Moonlight director hails Call Me By Your Name: 'A supremely delicate and humane work'

Call Me By Your Name: Moonlight director Barry Jenkins reviews film

Moonlight‘s Barry Jenkins has finally seen Call Me By Your Name, and the director behind the LGBTQ coming-of-age story of last year’s awards season shared his glowing review of this year’s standout over social media.

“CALL ME BY YOUR NAME — sweetness without a trace of sentimentality; a work made without fear of sentimentality,” Jenkins, whose work won best picture at the 2017 Academy Awards, wrote. “Sweetness beside sex. Sex that transmutes love. An intellectually rigorous examination that never loses warmth. Earnest, mature and endearing the whole way through.”

Directed by Luca Guadagnino and exquisitely shot by cinematographer Sayombhu Mukdeeprom, Call Me By Your Name, starring Timothée Chalamet and Armie Hammer, adapted the book of the same name by André Aciman. The story follows 17-year-old Elio (Chalamet) who falls in love with a handsome doctoral student (Hammer) coming to intern at his father’s sun-drenched Italian villa during the summer.

Jenkins’ Moonlight tackled similar subject matter but through the eyes of Chiron, a young black kid who comes to terms with his sexuality as he grows up through an impoverished Miami backdrop.

“Refreshing to see a work that aligns curiosity, fear and courage side by side, image to image, human beings drifting from one emotion to the next and back, revealing and retreating from themselves, from life; all of us capable of so much, but allowing ourselves so very little,” Jenkins continued his review of Call Me By Your Name.

“And I’m glad I waited to see it in a theatre,” he wrote. “Had no idea it was shot on emulsion. I may be reaching, but there’s a tension between the grain and the focus here. A delicate tension for sure. A struggle to resolve. A fleeting, elegiac struggle to resolve.”

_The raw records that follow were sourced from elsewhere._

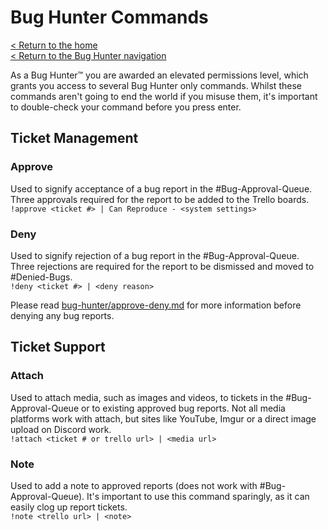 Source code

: # Bug Hunter Commands
[< Return to the home](/index)  
[< Return to the Bug Hunter navigation](/bugs/bug-hunters)

As a Bug Hunter™ you are awarded an elevated permissions level, which grants you access to several Bug Hunter only commands.  Whilst these commands aren't going to end the world if you misuse them, it's important to double-check your command before you press enter.

## Ticket Management
### Approve
Used to signify acceptance of a bug report in the #Bug-Approval-Queue. Three approvals required for the report to be added to the Trello boards.  
`!approve <ticket #> | Can Reproduce - <system settings>`

### Deny
Used to signify rejection of a bug report in the #Bug-Approval-Queue. Three rejections are required for the report to be dismissed and moved to #Denied-Bugs.  
`!deny <ticket #> | <deny reason>`  

Please read [bug-hunter/approve-deny.md](https://github.com/ItsPugle/DiscordApp/blob/master/docs/bugs/bugbot.md) for more information before denying any bug reports.

## Ticket Support
### Attach
Used to attach media, such as images and videos, to tickets in the #Bug-Approval-Queue or to existing approved bug reports. Not all media platforms work with attach, but sites like YouTube, Imgur or a direct image upload on Discord work.  
`!attach <ticket # or trello url> | <media url>`

### Note
Used to add a note to approved reports (does not work with #Bug-Approval-Queue). It's important to use this command sparingly, as it can easily clog up report tickets.  
`!note <trello url> | <note>`
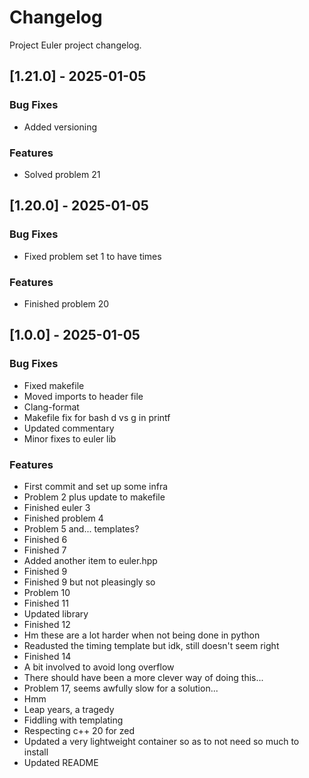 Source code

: # Changelog

Project Euler project changelog.

## [1.21.0] - 2025-01-05

### Bug Fixes

- Added versioning

### Features

- Solved problem 21

## [1.20.0] - 2025-01-05

### Bug Fixes

- Fixed problem set 1 to have times

### Features

- Finished problem 20

## [1.0.0] - 2025-01-05

### Bug Fixes

- Fixed makefile
- Moved imports to header file
- Clang-format
- Makefile fix for bash d vs g in printf
- Updated commentary
- Minor fixes to euler lib

### Features

- First commit and set up some infra
- Problem 2 plus update to makefile
- Finished euler 3
- Finished problem 4
- Problem 5 and... templates?
- Finished 6
- Finished 7
- Added another item to euler.hpp
- Finished 9
- Finished 9 but not pleasingly so
- Problem 10
- Finished 11
- Updated library
- Finished 12
- Hm these are a lot harder when not being done in python
- Readusted the timing template but idk, still doesn't seem right
- Finished 14
- A bit involved to avoid long overflow
- There should have been a more clever way of doing this...
- Problem 17, seems awfully slow for a solution...
- Hmm
- Leap years, a tragedy
- Fiddling with templating
- Respecting c++ 20 for zed
- Updated a very lightweight container so as to not need so much to install
- Updated README

<!-- generated by git-cliff -->
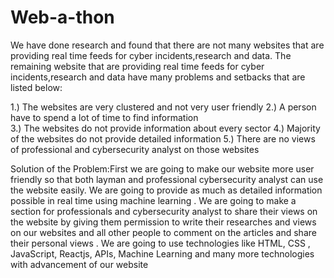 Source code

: # Web-a-thon
We have done research and found that there are not many websites that are providing real time feeds for cyber incidents,research and data. The remaining website that are providing real time feeds for cyber incidents,research and data have many problems and setbacks that are listed below:

1.) The websites are very clustered and not very user friendly
2.) A person have to spend a lot of time to find information  
3.) The websites do not provide information about every sector 
4.) Majority of the websites do not provide detailed information 
5.) There are no views of professional and cybersecurity analyst on those websites

Solution of the Problem:First we are going to make our website more user friendly so that both layman and professional cybersecurity analyst can use the website easily. We are going to provide as much as detailed information possible in real time using machine learning . We are going to make a section for professionals and cybersecurity analyst to share their views on the website by giving them permission to write their researches and views on our websites and all other people to comment on the articles and share their personal views . We are going to use technologies like HTML, CSS , JavaScript, Reactjs, APIs, Machine Learning and many more technologies with advancement of our website
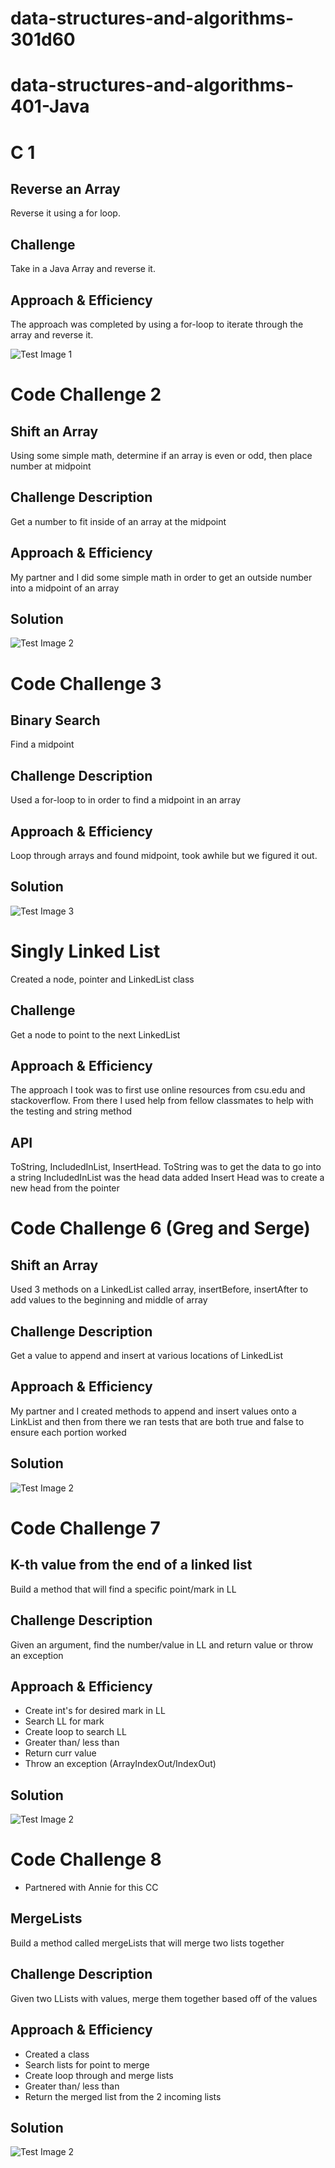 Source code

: # data-structures-and-algorithms-301d60
# data-structures-and-algorithms-401-Java

# C 1
## Reverse an Array
Reverse it using a for loop.

## Challenge
Take in a Java Array and reverse it.

## Approach & Efficiency
The approach was completed by using a for-loop to iterate through the array and reverse it.

![Test Image 1](code401challenges1/assets/whiteboard.jpg)

# Code Challenge 2
## Shift an Array
Using some simple math, determine if an array is even or odd, then place number at midpoint

## Challenge Description
Get a number to fit inside of an array at the midpoint

## Approach & Efficiency
My partner and I did some simple math in order to get an outside number into a midpoint of an array

## Solution
![Test Image 2](IMG_0934.jpg)

# Code Challenge 3
## Binary Search
Find a midpoint

## Challenge Description
Used a for-loop to in order to find a midpoint in an array

## Approach & Efficiency
Loop through arrays and found midpoint, took awhile but we figured it out. 

## Solution
![Test Image 3](code3.jpg)

# Singly Linked List
Created a node, pointer and LinkedList class

## Challenge
Get a node to point to the next LinkedList

## Approach & Efficiency
The approach I took was to first use online resources from csu.edu and stackoverflow. From there I used help from fellow classmates to help with the testing and string method

## API
ToString, IncludedInList, InsertHead. 
ToString was to get the data to go into a string
IncludedInList was the head data added
Insert Head was to create a new head from the pointer

# Code Challenge 6 (Greg and Serge)
## Shift an Array
Used 3 methods on a LinkedList called array, insertBefore, insertAfter to add values to the beginning and middle of array

## Challenge Description
Get a value to append and insert at various locations of LinkedList

## Approach & Efficiency
My partner and I created methods to append and insert values onto a LinkList and then from there we ran tests that are both true and false to ensure each portion worked

## Solution
![Test Image 2](CC6.jpg)

# Code Challenge 7
## K-th value from the end of a linked list
Build a method that will find a specific point/mark in LL

## Challenge Description
Given an argument, find the number/value in LL and return value or throw an exception

## Approach & Efficiency
- Create int's for desired mark in LL
- Search LL for mark
- Create loop to search LL
- Greater than/ less than
- Return curr value
- Throw an exception (ArrayIndexOut/IndexOut)

## Solution
![Test Image 2](CC7.jpg)

# Code Challenge 8
- Partnered with Annie for this CC
## MergeLists
Build a method called mergeLists that will merge two lists together

## Challenge Description
Given two LLists with values, merge them together based off of the values

## Approach & Efficiency
- Created a class
- Search lists for point to merge
- Create loop through and merge lists
- Greater than/ less than
- Return the merged list from the 2 incoming lists

## Solution
![Test Image 2](CC8.jpg)

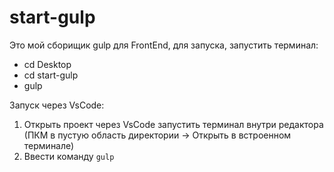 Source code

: # start-gulp

Это мой сборищик gulp для FrontEnd, для запуска, запустить терминал:
 
  - cd Desktop
  - cd start-gulp
  - gulp
 

Запуск через VsCode:
1. Открыть проект через VsCode запустить терминал внутри редактора (ПКМ в пустую область директории -> Открыть в встроенном терминале) 
2. Ввести команду <code>gulp</code>
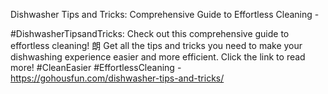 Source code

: Dishwasher Tips and Tricks: Comprehensive Guide to Effortless Cleaning - 

#DishwasherTipsandTricks: Check out this comprehensive guide to effortless cleaning! 朗 Get all the tips and tricks you need to make your dishwashing experience easier and more efficient. Click the link to read more! #CleanEasier #EffortlessCleaning - https://gohousfun.com/dishwasher-tips-and-tricks/
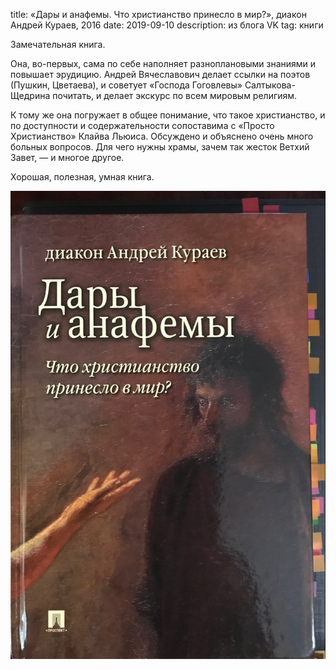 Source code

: title: «Дары и анафемы. Что христианство принесло в мир?», диакон Андрей Кураев, 2016
date: 2019-09-10
description: из блога VK
tag: книги

Замечательная книга.

Она, во-первых, сама по себе наполняет разноплановыми знаниями и повышает эрудицию. Андрей Вячеславович делает ссылки на поэтов (Пушкин, Цветаева), и советует «Господа Гоговлевы» Салтыкова-Щедрина почитать, и делает экскурс по всем мировым религиям.

К тому же она погружает в общее понимание, что такое христианство, и по доступности и содержательности сопоставима с «Просто Христианство» Клайва Льюиса. Обсуждено и объяснено очень много больных вопросов. Для чего нужны храмы, зачем так жесток Ветхий Завет, — и многое другое.

Хорошая, полезная, умная книга.

![post-image](/static/img/posts/anafems.png) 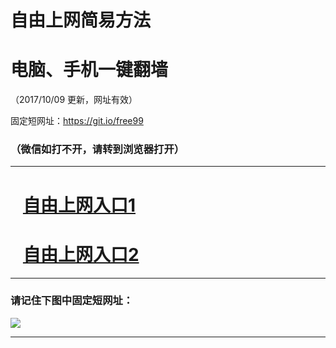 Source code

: ﻿# 自由上网简易方法

# 电脑、手机一键翻墙

（2017/10/09 更新，网址有效）

固定短网址：https://git.io/free99

### （微信如打不开，请转到浏览器打开）


***





# &nbsp;&nbsp; <a href="http://ft2659621539.fwq-tz-1001.info/fwqtz01.html?t=1009001668 " target="_blank">自由上网入口1</a>
# &nbsp;&nbsp; <a href="http://ft2911916267.fwq-tz-1002.info/fwqtz02.html?t=100900131203 " target="_blank">自由上网入口2</a>
***

### 请记住下图中固定短网址：

<img src="https://s3-us-west-2.amazonaws.com/fwq-1001/yjfq-20170905okok.png" /> 


***

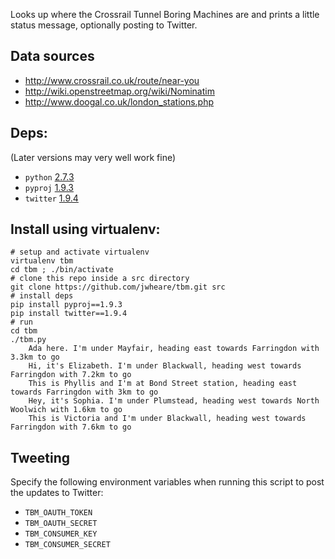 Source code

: Looks up where the Crossrail Tunnel Boring Machines are and prints a little status message, optionally posting to Twitter.

## Data sources
* http://www.crossrail.co.uk/route/near-you
* http://wiki.openstreetmap.org/wiki/Nominatim
* http://www.doogal.co.uk/london_stations.php

## Deps:
(Later versions may very well work fine)
* `python` [2.7.3](http://www.python.org/download/releases/2.7.3/)
 * `pyproj` [1.9.3](https://pypi.python.org/pypi/pyproj/1.9.3)
 * `twitter` [1.9.4](https://pypi.python.org/pypi/twitter/1.9.4)

## Install using virtualenv:
    # setup and activate virtualenv
    virtualenv tbm
    cd tbm ; ./bin/activate
    # clone this repo inside a src directory
    git clone https://github.com/jwheare/tbm.git src
    # install deps
    pip install pyproj==1.9.3
    pip install twitter==1.9.4
    # run
    cd tbm
    ./tbm.py
        Ada here. I'm under Mayfair, heading east towards Farringdon with 3.3km to go
        Hi, it's Elizabeth. I'm under Blackwall, heading west towards Farringdon with 7.2km to go
        This is Phyllis and I'm at Bond Street station, heading east towards Farringdon with 3km to go
        Hey, it's Sophia. I'm under Plumstead, heading west towards North Woolwich with 1.6km to go
        This is Victoria and I'm under Blackwall, heading west towards Farringdon with 7.6km to go

## Tweeting
Specify the following environment variables when running this script to post the updates to Twitter:

* `TBM_OAUTH_TOKEN`
* `TBM_OAUTH_SECRET`
* `TBM_CONSUMER_KEY`
* `TBM_CONSUMER_SECRET`
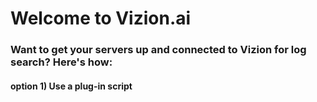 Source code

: # Welcome to Vizion.ai

### Want to get your servers up and connected to Vizion for log search? Here's how:

#### option 1) Use a plug-in script

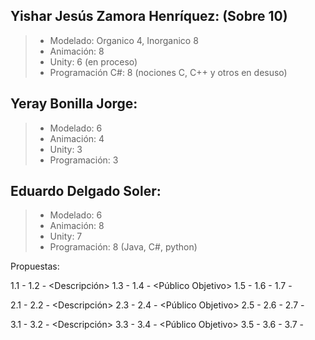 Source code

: ## **Yishar Jesús Zamora Henríquez**:  (Sobre 10)
>* Modelado: Organico 4, Inorganico 8
>* Animación: 8
>* Unity: 6 (en proceso)
>* Programación C#: 8 (nociones C, C++ y otros en desuso)

## **Yeray Bonilla Jorge**:
>* Modelado: 6
>* Animación: 4
>* Unity: 3
>* Programación: 3

## **Eduardo Delgado Soler**:
>* Modelado: 6
>* Animación: 8
>* Unity: 7
>* Programación: 8 (Java, C#, python)



Propuestas:

1.1 - <Nombre>
1.2 - <Descripción>
1.3 - <Objetivos>
1.4 - <Público Objetivo>
1.5 - <Competencia>
1.6 - <Recursos>
1.7 - <Tiempos>

2.1 - <Nombre>
2.2 - <Descripción>
2.3 - <Objetivos>
2.4 - <Público Objetivo>
2.5 - <Competencia>
2.6 - <Recursos>
2.7 - <Tiempos>

3.1 - <Nombre>
3.2 - <Descripción>
3.3 - <Objetivos>
3.4 - <Público Objetivo>
3.5 - <Competencia>
3.6 - <Recursos>
3.7 - <Tiempos>

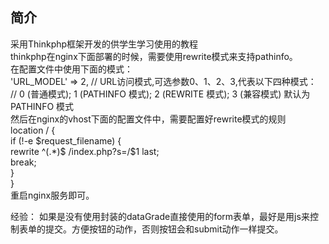 ﻿## 简介

采用Thinkphp框架开发的供学生学习使用的教程<br/>
thinkphp在nginx下面部署的时候，需要使用rewrite模式来支持pathinfo。<br/>
在配置文件中使用下面的模式：<br/>
'URL_MODEL'             =>  2,       // URL访问模式,可选参数0、1、2、3,代表以下四种模式：<br/>
    // 0 (普通模式); 1 (PATHINFO 模式); 2 (REWRITE  模式); 3 (兼容模式)  默认为PATHINFO 模式<br/>
然后在nginx的vhost下面的配置文件中，需要配置好rewrite模式的规则<br/>
location / {<br/>
    if (!-e $request_filename) {<br/>
        rewrite ^(.*)$ /index.php?s=/$1 last;<br/>
        break;<br/>
    }<br/>
}<br/>
重启nginx服务即可。

经验：
如果是没有使用封装的dataGrade直接使用的form表单，最好是用js来控制表单的提交。方便按钮的动作，否则按钮会和submit动作一样提交。
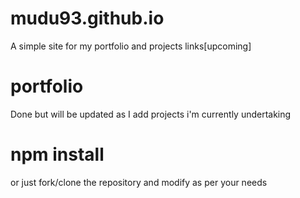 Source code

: # mudu93.github.io
A simple site for my portfolio and projects links[upcoming]

# portfolio
Done but will be updated as I add projects i'm currently undertaking

# npm install
or just fork/clone the repository and modify as per your needs
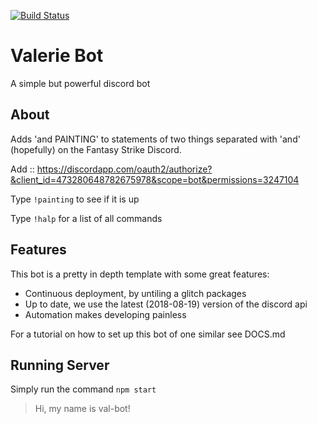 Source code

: [![Build Status](https://travis-ci.org/jhburns/val-bot.svg?branch=master)](https://travis-ci.org/jhburns/val-bot)

# Valerie Bot 
A simple but powerful discord bot

## About

Adds 'and PAINTING' to statements of two things separated with 'and' (hopefully) on the Fantasy Strike Discord. 

Add :: https://discordapp.com/oauth2/authorize?&client_id=473280648782675978&scope=bot&permissions=3247104

Type `!painting` to see if it is up

Type `!halp` for a list of all commands

## Features
This bot is a pretty in depth template with some great features:
- Continuous deployment, by untiling a glitch packages
- Up to date, we use the latest (2018-08-19) version of the discord api
- Automation makes developing painless

For a tutorial on how to set up this bot of one similar see DOCS.md

## Running Server

Simply run the command `npm start`

> Hi, my name is val-bot!
 
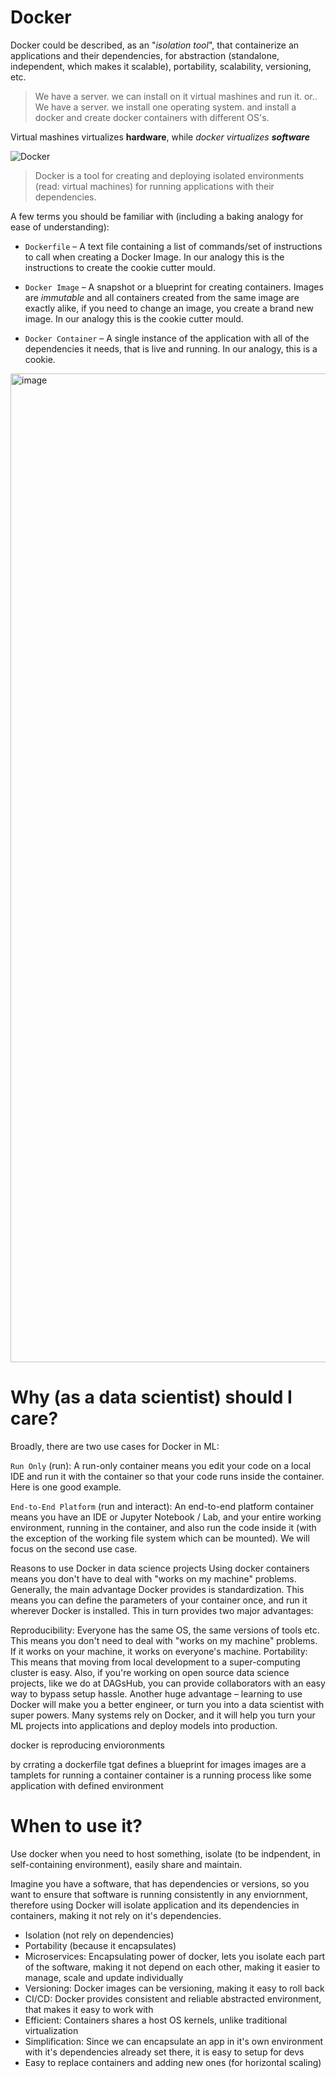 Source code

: # Docker
Docker could be described, as an "_isolation tool_", that containerize an applications and their dependencies, for abstraction (standalone, independent, which makes it scalable), portability, scalability, versioning, etc.

> We have a server. we can install on it virtual mashines and run it. or..  
> We have a server. we install one operating system. and install a docker and create docker containers with different OS's.

Virtual mashines virtualizes **hardware**, while _docker virtualizes **software**_


![Docker](https://user-images.githubusercontent.com/63263301/227731841-7464eb9d-8de2-4159-8e98-0eebe5ba202c.png)


> Docker is a tool for creating and deploying isolated environments (read: virtual machines) for running applications with their dependencies.

A few terms you should be familiar with (including a baking analogy for ease of understanding):

- `Dockerfile` – A text file containing a list of commands/set of instructions to call when creating a Docker Image. In our analogy this is the instructions to create the cookie cutter mould.

- `Docker Image` – A snapshot or a blueprint for creating containers. Images are _immutable_ and all containers created from the same image are exactly alike, if you need to change an image, you create a brand new image. In our analogy this is the cookie cutter mould.

- `Docker Container` – A single instance of the application with all of the dependencies it needs, that is live and running. In our analogy, this is a cookie.



<img width="1582" alt="image" src="https://github.com/KidPudel/backend-notes/assets/63263301/e9dafbd2-4b52-42b2-b53e-c8c57b5d53f8">


# Why (as a data scientist) should I care?
Broadly, there are two use cases for Docker in ML:

`Run Only` (run): A run-only container means you edit your code on a local IDE and run it with the container so that your code runs inside the container. Here is one good example.  

`End-to-End Platform` (run and interact): An end-to-end platform container means you have an IDE or Jupyter Notebook / Lab, and your entire working environment, running in the container, and also run the code inside it (with the exception of the working file system which can be mounted).
We will focus on the second use case.

Reasons to use Docker in data science projects
Using docker containers means you don't have to deal with "works on my machine" problems.
Generally, the main advantage Docker provides is standardization. This means you can define the parameters of your container once, and run it wherever Docker is installed. This in turn provides two major advantages:

Reproducibility: Everyone has the same OS, the same versions of tools etc. This means you don't need to deal with "works on my machine" problems. If it works on your machine, it works on everyone's machine.
Portability: This means that moving from local development to a super-computing cluster is easy. Also, if you're working on open source data science projects, like we do at DAGsHub, you can provide collaborators with an easy way to bypass setup hassle.
Another huge advantage – learning to use Docker will make you a better engineer, or turn you into a data scientist with super powers. Many systems rely on Docker, and it will help you turn your ML projects into applications and deploy models into production.


docker is reproducing envioronments

by crrating a dockerfile tgat defines a blueprint for images
images are a tamplets for running a container
container is a running process like some application with defined environment 


# When to use it?
Use docker when you need to host something, isolate (to be indpendent, in self-containing environment), easily share and maintain.

Imagine you have a software, that has dependencies or versions, so you want to ensure that software is running consistently in any enviornment, therefore using Docker will isolate application and its dependencies in containers, making it not rely on it's dependencies.
- Isolation (not rely on dependencies)
- Portability (because it encapsulates)
- Microservices: Encapsulating power of docker, lets you isolate each part of the software, making it not depend on each other, making it easier to manage, scale and update individually
- Versioning: Docker images can be versioning, making it easy to roll back
- CI/CD: Docker provides consistent and reliable abstracted environment, that makes it easy to work with
- Efficient: Containers shares a host OS kernels, unlike traditional virtualization
- Simplification: Since we can encapsulate an app in it's own environment with it's dependencies already set there, it is easy to setup for devs
- Easy to replace containers and adding new ones (for horizontal scaling)

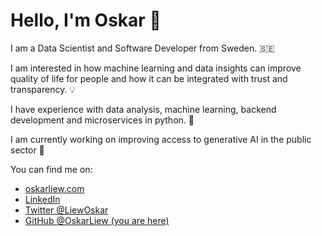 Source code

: # Hello, I'm Oskar 👋

I am a Data Scientist and Software Developer from Sweden. 🇸🇪

I am interested in how machine learning and data insights can improve quality of life for people and how it can be integrated with trust and transparency. 💡

I have experience with data analysis, machine learning, backend development and microservices in python. 🐍

I am currently working on improving access to generative AI in the public sector 🏢

You can find me on:

- [oskarliew.com](https://oskarliew.com)
- [LinkedIn](https://www.linkedin.com/in/oskarliew/)
- [Twitter @LiewOskar](https://twitter.com/LiewOskar)
- [GitHub @OskarLiew (you are here)](https://github.com/OskarLiew)
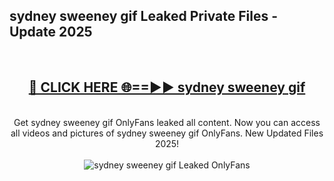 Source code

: <h2>sydney sweeney gif Leaked Private Files - Update 2025</h2>
<br>
<div align="center">
<h2><a href="https://cliphot.my.id/sydney_sweeney_gif" rel="nofollow">🔴 CLICK HERE 🌐==►► sydney sweeney gif</a></h2>
<br>
Get sydney sweeney gif OnlyFans leaked all content. Now you can access all videos and pictures of sydney sweeney gif OnlyFans. New Updated Files 2025!
<br>
<br>
<a href="https://cliphot.my.id/sydney_sweeney_gif" rel="nofollow" data-target="animated-image.originalLink"><img src="https://i.ibb.co.com/WyWwxjT/player-gif2.gif" alt="sydney sweeney gif Leaked OnlyFans" style="max-width: 100%; display: inline-block;" data-target="animated-image.originalImage"></a>
</div>
<br> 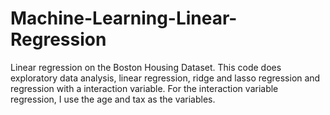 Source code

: # Machine-Learning-Linear-Regression
Linear regression on the Boston Housing Dataset. This code does exploratory data analysis, linear regression, ridge and lasso regression and regression with a interaction variable.  For the interaction variable regression, I use the age and tax as the variables.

Jenkins called the film “a supremely delicate and humane work,” that’s also “elegant and brilliant in its modesty.”

“For in this film,” he added, “Luca has gotten to the essence of a clear principle: there are few things more profound than the evolution of a human heart. And there’s no more direct way to access one’s true self. To that end, it was not lost on me that in a film titled [Call Me By Your Name], the last word spoken was…”

Mild spoilers for anyone who hasn’t seen the film: After the credits finish rolling over Elio, whose tear-stained face has been staring into the fireplace, his mother calls him name for dinner.

Call Me By Your Name received high praise from critics, and the film garnered three Golden Globe nominations for best drama film, best actor in a drama (Chalamet), and best supporting actor in a drama (Hammer).